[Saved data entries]
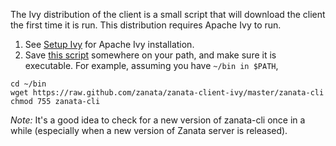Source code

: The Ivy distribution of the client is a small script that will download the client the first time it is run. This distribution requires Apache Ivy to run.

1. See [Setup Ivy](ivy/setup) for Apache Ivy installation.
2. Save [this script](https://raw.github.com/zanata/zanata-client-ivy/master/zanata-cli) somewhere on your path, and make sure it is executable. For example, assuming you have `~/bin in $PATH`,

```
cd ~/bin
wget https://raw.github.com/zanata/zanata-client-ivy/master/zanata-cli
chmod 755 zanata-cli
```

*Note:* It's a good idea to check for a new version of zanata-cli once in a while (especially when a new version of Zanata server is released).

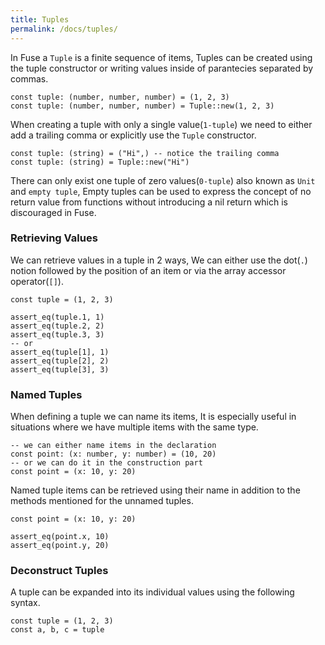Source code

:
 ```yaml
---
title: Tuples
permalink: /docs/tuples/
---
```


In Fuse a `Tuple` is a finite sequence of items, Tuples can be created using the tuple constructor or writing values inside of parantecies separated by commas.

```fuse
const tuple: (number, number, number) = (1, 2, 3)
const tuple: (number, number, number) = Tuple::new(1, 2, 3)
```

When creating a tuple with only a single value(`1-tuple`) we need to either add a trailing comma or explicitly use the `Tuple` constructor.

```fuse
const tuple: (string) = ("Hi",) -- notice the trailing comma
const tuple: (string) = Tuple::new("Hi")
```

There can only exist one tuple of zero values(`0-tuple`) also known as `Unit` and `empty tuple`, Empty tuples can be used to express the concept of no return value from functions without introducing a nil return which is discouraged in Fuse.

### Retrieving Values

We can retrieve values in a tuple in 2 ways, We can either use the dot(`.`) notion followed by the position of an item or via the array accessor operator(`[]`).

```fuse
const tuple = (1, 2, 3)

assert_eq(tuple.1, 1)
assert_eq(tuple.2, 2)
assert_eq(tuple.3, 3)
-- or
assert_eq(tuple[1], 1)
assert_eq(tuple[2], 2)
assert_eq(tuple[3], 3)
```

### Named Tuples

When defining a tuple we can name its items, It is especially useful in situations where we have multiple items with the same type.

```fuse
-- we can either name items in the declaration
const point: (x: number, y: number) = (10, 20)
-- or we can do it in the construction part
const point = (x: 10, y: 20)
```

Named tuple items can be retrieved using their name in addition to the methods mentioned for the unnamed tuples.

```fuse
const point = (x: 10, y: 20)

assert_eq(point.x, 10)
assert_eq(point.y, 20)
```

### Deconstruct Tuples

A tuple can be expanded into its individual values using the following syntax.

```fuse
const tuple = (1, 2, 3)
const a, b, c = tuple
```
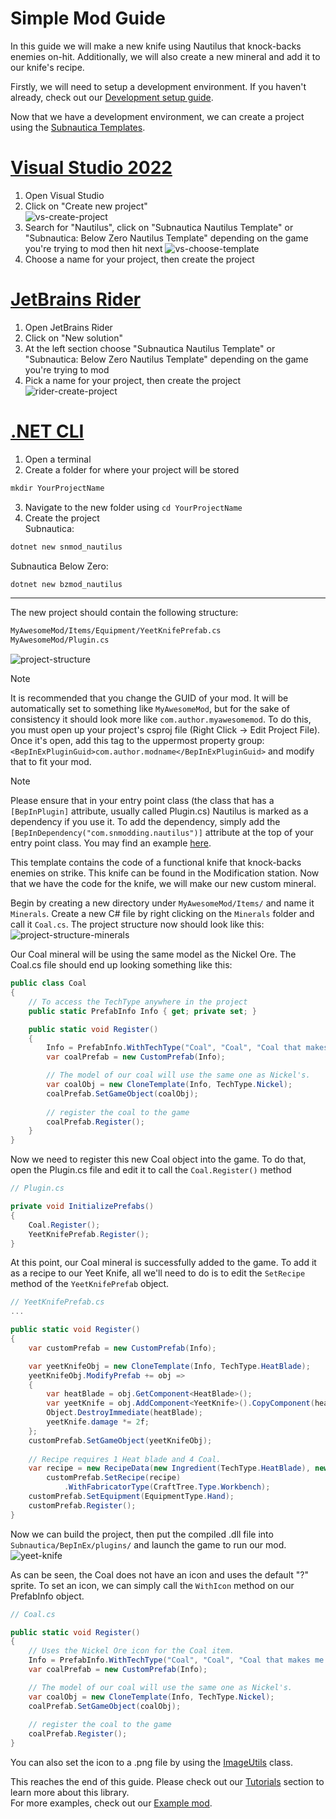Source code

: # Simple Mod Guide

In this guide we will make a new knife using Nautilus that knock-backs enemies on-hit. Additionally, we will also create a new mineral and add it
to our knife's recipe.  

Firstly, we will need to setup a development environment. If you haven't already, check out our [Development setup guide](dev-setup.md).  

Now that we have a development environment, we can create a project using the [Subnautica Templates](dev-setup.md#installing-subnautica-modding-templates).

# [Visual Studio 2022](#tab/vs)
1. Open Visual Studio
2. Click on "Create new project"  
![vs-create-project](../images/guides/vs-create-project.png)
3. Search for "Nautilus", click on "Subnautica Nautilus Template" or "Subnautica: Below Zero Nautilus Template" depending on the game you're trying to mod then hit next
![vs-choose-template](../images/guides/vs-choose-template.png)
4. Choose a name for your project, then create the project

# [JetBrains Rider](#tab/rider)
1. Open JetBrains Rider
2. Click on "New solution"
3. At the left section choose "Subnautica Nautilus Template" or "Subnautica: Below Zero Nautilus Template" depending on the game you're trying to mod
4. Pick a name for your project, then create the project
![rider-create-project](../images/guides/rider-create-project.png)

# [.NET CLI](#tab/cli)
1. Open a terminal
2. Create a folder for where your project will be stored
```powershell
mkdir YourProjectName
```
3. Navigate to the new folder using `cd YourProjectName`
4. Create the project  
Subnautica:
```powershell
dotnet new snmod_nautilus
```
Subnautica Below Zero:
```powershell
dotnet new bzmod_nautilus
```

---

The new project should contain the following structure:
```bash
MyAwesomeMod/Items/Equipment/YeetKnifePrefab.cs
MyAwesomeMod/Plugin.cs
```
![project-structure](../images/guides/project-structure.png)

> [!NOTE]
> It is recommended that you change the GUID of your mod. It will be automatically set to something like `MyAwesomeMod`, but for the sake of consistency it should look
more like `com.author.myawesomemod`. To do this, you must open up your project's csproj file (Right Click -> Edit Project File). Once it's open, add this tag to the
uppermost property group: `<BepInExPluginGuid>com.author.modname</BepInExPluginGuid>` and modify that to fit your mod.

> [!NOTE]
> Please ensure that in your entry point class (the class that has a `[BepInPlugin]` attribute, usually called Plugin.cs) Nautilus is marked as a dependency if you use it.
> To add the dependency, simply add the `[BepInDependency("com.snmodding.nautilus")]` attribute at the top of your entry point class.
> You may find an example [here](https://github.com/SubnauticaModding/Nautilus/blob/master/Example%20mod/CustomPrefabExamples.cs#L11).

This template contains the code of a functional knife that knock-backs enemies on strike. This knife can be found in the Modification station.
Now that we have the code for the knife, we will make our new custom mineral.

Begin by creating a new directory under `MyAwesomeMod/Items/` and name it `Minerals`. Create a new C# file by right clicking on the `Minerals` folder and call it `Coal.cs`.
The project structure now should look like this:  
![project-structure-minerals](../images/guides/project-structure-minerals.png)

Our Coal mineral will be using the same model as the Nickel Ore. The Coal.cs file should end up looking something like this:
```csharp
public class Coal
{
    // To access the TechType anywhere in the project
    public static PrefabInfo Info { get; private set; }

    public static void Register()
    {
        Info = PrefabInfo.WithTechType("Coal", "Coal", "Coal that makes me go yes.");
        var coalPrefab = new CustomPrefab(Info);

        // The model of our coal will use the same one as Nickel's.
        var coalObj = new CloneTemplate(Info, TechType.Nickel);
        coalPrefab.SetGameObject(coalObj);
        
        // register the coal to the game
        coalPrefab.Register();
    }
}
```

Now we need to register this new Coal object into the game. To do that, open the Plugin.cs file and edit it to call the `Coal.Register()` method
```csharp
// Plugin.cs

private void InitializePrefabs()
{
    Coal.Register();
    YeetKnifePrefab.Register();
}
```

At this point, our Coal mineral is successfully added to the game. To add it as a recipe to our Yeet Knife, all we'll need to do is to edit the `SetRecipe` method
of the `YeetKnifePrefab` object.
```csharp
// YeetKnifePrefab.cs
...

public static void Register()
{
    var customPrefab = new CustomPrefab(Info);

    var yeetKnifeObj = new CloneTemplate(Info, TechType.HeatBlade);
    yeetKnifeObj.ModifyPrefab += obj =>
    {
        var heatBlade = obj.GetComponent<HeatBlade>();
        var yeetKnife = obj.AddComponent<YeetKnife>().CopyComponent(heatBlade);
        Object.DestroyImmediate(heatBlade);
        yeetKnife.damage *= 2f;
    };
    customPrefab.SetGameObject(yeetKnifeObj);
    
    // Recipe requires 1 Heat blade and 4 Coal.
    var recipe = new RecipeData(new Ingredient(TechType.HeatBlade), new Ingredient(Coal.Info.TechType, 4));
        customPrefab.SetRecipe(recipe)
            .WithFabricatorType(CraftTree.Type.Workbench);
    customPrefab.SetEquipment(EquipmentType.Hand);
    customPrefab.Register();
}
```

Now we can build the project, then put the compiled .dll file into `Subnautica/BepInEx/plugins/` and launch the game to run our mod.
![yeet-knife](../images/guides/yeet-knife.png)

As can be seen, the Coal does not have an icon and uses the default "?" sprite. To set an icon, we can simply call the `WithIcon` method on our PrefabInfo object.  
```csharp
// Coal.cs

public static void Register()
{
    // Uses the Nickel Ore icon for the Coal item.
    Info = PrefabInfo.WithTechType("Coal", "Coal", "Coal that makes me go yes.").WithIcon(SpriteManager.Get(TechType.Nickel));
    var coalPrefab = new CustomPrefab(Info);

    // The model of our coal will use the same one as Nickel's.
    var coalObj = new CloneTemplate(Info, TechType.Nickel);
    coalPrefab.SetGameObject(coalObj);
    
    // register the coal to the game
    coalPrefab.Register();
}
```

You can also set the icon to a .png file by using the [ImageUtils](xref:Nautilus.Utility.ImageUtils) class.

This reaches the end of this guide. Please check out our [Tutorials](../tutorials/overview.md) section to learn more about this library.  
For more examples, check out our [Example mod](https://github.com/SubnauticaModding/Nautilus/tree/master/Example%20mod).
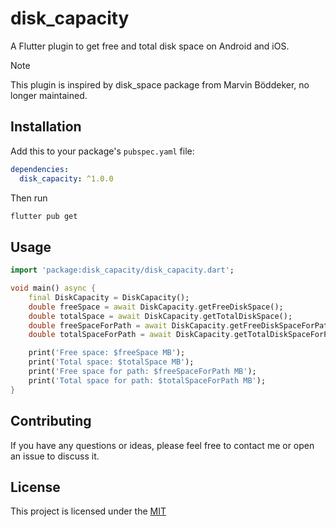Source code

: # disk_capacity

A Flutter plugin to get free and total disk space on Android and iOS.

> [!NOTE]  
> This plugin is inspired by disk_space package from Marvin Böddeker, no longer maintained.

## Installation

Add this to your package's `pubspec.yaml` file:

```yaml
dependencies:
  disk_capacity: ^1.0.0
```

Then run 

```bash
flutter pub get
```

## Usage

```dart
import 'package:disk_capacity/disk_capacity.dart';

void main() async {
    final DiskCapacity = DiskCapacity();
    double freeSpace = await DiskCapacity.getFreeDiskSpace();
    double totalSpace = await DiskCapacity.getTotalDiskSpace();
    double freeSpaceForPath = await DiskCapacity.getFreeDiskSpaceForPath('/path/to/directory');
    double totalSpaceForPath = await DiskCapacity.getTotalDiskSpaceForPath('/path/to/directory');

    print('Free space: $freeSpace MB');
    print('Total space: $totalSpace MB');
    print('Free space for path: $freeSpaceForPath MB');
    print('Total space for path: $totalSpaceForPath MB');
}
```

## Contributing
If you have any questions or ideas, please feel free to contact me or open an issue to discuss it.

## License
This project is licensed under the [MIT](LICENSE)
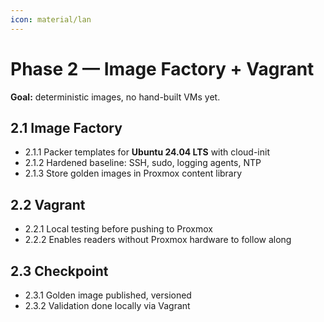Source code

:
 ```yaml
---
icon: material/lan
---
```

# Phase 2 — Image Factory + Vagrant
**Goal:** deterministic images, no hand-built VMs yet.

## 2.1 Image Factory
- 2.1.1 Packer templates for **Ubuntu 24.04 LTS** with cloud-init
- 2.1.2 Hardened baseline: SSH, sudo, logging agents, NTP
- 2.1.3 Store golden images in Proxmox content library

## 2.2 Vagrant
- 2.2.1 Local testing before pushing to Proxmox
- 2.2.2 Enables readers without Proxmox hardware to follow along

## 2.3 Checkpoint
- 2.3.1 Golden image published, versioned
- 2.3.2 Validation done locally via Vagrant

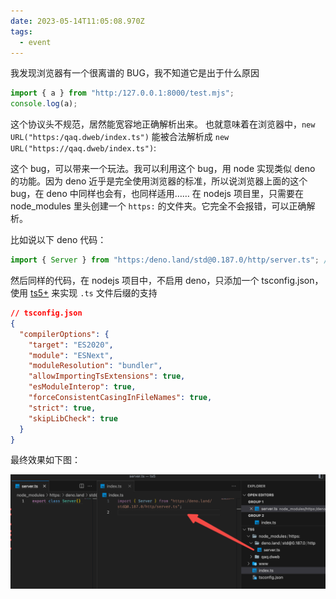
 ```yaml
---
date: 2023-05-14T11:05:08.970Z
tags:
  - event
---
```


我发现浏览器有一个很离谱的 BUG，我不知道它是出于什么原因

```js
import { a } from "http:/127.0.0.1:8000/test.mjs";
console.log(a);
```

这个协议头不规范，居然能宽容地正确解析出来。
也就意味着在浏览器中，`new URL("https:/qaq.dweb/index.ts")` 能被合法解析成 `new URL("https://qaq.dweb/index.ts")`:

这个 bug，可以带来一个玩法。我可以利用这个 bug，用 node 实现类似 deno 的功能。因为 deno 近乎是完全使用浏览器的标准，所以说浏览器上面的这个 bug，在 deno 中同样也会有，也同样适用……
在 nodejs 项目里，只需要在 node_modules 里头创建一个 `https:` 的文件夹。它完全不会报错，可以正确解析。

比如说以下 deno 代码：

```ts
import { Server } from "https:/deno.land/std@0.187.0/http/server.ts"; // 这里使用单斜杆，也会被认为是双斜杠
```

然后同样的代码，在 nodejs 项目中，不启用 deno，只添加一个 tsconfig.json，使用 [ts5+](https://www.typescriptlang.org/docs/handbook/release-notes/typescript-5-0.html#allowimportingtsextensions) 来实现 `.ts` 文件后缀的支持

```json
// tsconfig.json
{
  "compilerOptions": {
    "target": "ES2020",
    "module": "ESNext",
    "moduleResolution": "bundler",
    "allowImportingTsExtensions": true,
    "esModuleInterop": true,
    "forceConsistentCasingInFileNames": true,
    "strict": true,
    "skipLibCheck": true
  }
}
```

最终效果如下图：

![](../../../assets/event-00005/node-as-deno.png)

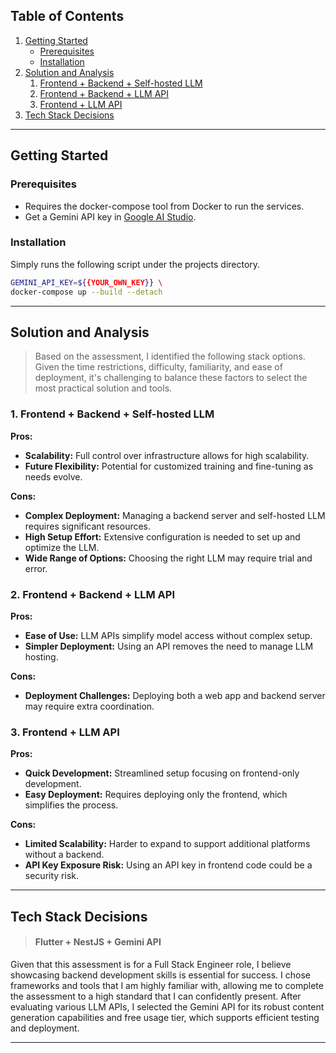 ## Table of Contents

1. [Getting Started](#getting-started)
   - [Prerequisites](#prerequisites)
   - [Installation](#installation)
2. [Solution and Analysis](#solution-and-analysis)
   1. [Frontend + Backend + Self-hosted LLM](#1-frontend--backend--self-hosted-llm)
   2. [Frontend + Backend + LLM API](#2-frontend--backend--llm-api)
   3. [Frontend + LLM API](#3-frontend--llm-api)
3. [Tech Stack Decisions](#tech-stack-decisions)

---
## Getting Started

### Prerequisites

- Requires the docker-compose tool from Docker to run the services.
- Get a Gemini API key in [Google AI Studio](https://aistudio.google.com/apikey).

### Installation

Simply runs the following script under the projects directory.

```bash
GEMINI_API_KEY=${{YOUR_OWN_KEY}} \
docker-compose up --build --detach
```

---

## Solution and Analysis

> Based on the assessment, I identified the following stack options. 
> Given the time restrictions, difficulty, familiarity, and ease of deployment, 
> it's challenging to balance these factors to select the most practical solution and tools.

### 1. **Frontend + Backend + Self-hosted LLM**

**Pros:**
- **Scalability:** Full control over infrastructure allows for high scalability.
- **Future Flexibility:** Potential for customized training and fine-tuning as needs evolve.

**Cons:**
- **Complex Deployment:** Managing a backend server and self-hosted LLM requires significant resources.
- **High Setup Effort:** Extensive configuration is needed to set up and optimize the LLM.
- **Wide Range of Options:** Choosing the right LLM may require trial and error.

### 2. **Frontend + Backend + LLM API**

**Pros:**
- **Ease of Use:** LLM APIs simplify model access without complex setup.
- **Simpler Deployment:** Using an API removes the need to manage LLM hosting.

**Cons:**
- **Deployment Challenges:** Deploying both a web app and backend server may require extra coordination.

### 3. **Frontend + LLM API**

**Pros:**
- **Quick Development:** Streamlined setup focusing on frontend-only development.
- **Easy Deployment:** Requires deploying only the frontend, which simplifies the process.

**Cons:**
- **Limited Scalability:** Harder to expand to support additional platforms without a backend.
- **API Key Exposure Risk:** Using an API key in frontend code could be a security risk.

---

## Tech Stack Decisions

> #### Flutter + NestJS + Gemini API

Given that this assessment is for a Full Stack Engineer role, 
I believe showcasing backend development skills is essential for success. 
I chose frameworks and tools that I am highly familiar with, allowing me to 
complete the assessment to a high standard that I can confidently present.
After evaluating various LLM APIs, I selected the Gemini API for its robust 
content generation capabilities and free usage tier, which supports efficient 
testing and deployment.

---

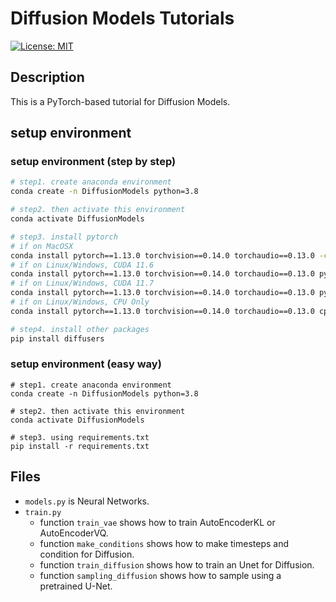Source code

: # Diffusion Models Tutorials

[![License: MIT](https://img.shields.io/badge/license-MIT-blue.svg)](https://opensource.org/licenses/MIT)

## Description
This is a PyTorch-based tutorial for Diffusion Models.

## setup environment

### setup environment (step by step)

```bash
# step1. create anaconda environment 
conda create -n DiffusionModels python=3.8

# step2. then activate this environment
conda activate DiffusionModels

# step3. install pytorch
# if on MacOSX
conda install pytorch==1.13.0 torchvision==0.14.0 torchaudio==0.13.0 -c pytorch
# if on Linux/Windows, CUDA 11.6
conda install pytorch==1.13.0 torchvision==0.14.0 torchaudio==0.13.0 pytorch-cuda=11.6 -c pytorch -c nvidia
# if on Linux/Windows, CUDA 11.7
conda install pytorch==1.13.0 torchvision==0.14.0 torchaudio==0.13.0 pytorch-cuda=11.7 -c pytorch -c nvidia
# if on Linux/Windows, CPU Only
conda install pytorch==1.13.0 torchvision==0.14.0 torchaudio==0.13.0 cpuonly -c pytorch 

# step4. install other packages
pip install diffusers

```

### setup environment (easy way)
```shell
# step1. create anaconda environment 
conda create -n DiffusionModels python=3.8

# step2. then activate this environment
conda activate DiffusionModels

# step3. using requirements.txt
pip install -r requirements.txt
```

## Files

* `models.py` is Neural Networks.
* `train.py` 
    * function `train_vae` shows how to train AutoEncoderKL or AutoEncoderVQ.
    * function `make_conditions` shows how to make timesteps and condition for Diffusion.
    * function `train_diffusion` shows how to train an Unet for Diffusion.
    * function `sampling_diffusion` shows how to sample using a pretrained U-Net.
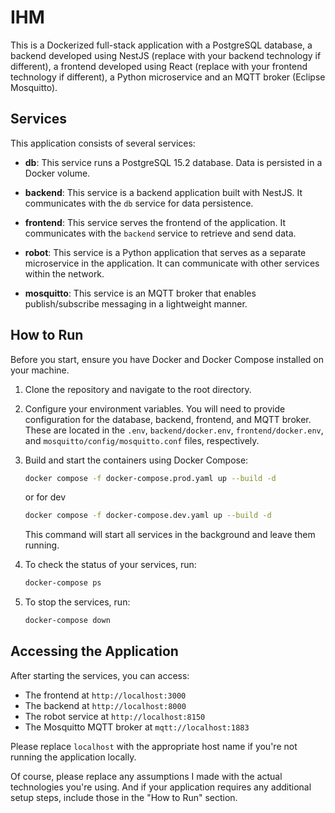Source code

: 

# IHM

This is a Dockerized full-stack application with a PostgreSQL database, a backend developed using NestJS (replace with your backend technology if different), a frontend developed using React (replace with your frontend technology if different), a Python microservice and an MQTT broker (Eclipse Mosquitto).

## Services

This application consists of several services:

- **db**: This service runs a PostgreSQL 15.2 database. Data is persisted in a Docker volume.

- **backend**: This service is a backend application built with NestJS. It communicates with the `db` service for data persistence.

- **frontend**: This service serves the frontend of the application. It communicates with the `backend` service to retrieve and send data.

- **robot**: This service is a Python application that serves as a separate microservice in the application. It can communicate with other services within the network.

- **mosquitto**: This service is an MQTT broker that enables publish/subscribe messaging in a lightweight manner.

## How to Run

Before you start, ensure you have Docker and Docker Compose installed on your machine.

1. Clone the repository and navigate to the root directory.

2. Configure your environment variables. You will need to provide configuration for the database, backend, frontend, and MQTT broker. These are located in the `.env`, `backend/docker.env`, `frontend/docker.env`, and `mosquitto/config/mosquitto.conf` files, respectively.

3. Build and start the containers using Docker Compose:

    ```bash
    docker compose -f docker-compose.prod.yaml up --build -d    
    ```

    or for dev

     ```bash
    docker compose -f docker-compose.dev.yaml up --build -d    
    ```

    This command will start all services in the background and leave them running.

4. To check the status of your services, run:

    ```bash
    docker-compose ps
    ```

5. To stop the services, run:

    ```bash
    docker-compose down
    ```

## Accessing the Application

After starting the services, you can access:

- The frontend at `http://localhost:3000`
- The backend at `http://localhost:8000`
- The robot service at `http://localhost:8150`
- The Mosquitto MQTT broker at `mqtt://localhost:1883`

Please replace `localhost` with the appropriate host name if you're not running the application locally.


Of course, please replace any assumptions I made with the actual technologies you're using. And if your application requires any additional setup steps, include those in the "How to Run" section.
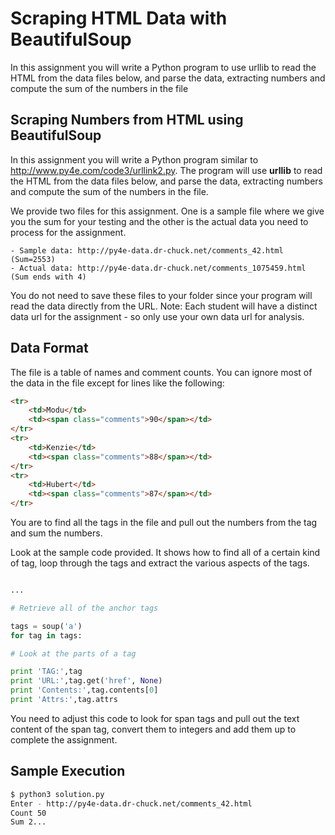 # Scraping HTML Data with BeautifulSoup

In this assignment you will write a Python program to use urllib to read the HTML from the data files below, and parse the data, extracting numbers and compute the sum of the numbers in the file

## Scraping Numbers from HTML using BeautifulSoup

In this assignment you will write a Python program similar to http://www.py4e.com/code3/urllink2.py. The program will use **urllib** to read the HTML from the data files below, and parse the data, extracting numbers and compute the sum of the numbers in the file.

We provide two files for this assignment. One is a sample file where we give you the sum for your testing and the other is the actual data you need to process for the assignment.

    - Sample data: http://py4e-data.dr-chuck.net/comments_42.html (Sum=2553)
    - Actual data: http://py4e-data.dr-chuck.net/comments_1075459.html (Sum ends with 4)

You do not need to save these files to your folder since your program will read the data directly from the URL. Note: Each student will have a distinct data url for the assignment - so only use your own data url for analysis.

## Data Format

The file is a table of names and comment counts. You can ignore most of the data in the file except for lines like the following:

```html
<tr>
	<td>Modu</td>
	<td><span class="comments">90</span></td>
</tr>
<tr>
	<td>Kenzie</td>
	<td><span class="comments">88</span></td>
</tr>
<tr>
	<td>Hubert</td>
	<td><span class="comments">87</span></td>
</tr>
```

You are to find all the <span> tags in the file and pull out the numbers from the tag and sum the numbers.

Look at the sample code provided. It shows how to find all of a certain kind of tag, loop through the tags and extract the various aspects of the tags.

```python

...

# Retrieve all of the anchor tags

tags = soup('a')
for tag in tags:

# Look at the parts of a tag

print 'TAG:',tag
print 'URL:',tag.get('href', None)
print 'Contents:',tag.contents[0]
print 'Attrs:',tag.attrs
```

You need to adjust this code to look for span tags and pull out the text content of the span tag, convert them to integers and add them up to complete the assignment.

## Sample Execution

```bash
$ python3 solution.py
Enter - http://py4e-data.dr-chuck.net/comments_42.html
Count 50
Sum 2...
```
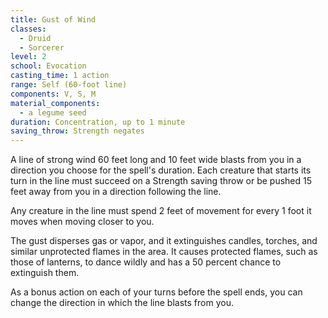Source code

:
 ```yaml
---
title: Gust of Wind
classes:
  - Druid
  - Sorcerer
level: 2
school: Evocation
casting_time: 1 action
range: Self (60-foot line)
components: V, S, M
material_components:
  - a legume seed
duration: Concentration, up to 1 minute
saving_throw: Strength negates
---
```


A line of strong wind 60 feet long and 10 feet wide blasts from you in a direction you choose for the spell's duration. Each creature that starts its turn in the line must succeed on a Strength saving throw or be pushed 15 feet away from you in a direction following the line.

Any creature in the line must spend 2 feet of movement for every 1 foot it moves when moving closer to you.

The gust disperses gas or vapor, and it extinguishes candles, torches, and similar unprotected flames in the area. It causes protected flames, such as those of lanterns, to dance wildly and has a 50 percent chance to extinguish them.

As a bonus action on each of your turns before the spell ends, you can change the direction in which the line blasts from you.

YOUR GOAL: Where a line above includes "serves", copy that line.

RESULT:
- **frontend**: This service serves the frontend of the application. It communicates with the `backend` service to retrieve and send data.
- **robot**: This service is a Python application that serves as a separate microservice in the application. It can communicate with other services within the network.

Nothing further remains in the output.